TASK ITEM:
From the entries, copy every line that carries the string "projection".

BEGIN DATA EXCERPTS

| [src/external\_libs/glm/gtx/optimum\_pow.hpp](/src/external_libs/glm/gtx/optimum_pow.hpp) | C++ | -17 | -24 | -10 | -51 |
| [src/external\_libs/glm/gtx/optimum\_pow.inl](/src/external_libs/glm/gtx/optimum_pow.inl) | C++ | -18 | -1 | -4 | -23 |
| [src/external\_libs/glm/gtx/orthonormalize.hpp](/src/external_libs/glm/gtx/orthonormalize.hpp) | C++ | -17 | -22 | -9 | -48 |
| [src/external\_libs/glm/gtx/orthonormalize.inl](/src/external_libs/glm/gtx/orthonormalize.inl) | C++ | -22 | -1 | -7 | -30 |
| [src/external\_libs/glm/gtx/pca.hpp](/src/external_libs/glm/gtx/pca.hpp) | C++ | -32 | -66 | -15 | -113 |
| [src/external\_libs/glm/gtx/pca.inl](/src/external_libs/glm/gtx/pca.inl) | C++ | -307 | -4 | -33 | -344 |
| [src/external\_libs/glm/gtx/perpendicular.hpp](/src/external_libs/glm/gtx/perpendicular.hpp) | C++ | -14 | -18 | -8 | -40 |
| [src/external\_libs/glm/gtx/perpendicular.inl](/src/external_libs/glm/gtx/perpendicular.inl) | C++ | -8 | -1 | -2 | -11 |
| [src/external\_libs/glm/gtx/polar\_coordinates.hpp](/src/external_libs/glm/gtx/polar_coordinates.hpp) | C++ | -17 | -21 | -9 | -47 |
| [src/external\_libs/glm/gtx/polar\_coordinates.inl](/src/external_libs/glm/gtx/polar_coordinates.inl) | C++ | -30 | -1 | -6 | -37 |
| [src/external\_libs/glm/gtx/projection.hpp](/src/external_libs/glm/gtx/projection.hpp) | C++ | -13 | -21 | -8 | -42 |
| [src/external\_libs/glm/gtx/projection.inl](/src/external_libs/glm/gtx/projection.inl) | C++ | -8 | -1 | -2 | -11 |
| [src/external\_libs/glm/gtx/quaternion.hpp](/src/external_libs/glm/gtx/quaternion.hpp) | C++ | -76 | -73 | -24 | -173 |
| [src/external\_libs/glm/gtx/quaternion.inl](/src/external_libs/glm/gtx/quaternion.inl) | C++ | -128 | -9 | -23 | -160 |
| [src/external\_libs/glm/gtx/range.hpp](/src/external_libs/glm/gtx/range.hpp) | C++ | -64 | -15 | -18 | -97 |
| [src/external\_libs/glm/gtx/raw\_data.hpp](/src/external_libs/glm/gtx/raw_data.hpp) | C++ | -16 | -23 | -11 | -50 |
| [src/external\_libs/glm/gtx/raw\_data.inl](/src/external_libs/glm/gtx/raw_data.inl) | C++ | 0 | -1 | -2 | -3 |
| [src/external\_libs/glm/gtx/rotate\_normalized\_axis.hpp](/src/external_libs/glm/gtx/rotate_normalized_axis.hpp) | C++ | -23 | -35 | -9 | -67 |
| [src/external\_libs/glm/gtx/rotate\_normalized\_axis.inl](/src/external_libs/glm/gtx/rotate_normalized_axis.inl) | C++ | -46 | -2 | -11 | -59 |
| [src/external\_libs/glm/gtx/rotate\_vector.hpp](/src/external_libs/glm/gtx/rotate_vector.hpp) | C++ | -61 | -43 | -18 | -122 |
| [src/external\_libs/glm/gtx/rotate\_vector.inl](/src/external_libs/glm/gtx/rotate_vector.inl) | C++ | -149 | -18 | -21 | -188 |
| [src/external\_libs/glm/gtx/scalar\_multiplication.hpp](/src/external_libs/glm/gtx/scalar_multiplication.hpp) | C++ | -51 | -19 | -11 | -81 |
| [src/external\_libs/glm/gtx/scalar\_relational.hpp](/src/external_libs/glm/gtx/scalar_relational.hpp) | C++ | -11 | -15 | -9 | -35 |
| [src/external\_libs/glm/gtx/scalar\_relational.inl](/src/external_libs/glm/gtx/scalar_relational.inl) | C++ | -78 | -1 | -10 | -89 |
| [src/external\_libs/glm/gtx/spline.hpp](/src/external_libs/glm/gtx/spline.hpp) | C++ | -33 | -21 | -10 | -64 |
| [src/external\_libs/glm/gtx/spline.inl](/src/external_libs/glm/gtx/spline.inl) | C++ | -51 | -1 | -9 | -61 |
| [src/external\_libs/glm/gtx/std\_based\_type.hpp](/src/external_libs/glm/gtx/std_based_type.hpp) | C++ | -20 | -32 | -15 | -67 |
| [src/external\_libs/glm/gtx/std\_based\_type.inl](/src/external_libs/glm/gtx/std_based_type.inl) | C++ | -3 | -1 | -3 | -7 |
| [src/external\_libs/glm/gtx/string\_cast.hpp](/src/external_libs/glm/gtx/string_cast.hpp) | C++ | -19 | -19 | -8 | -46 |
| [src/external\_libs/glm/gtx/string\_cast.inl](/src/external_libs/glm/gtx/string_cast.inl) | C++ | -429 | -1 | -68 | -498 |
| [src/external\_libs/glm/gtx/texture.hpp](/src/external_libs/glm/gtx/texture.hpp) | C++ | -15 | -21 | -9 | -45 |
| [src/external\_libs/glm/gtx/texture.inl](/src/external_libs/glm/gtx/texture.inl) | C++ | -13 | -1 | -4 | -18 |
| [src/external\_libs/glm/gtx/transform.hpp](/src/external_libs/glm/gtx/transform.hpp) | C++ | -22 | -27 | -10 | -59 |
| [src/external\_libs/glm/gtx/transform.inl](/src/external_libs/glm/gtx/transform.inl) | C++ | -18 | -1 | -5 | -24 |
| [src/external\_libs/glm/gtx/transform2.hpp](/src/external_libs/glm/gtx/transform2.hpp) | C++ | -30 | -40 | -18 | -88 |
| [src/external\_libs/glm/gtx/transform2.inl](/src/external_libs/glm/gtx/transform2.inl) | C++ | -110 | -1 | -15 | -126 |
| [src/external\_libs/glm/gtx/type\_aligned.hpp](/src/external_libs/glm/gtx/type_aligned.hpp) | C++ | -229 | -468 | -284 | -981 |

END DATA EXCERPTS

EXERCISE SOLUTION:
| [src/external\_libs/glm/gtx/projection.hpp](/src/external_libs/glm/gtx/projection.hpp) | C++ | -13 | -21 | -8 | -42 |
| [src/external\_libs/glm/gtx/projection.inl](/src/external_libs/glm/gtx/projection.inl) | C++ | -8 | -1 | -2 | -11 |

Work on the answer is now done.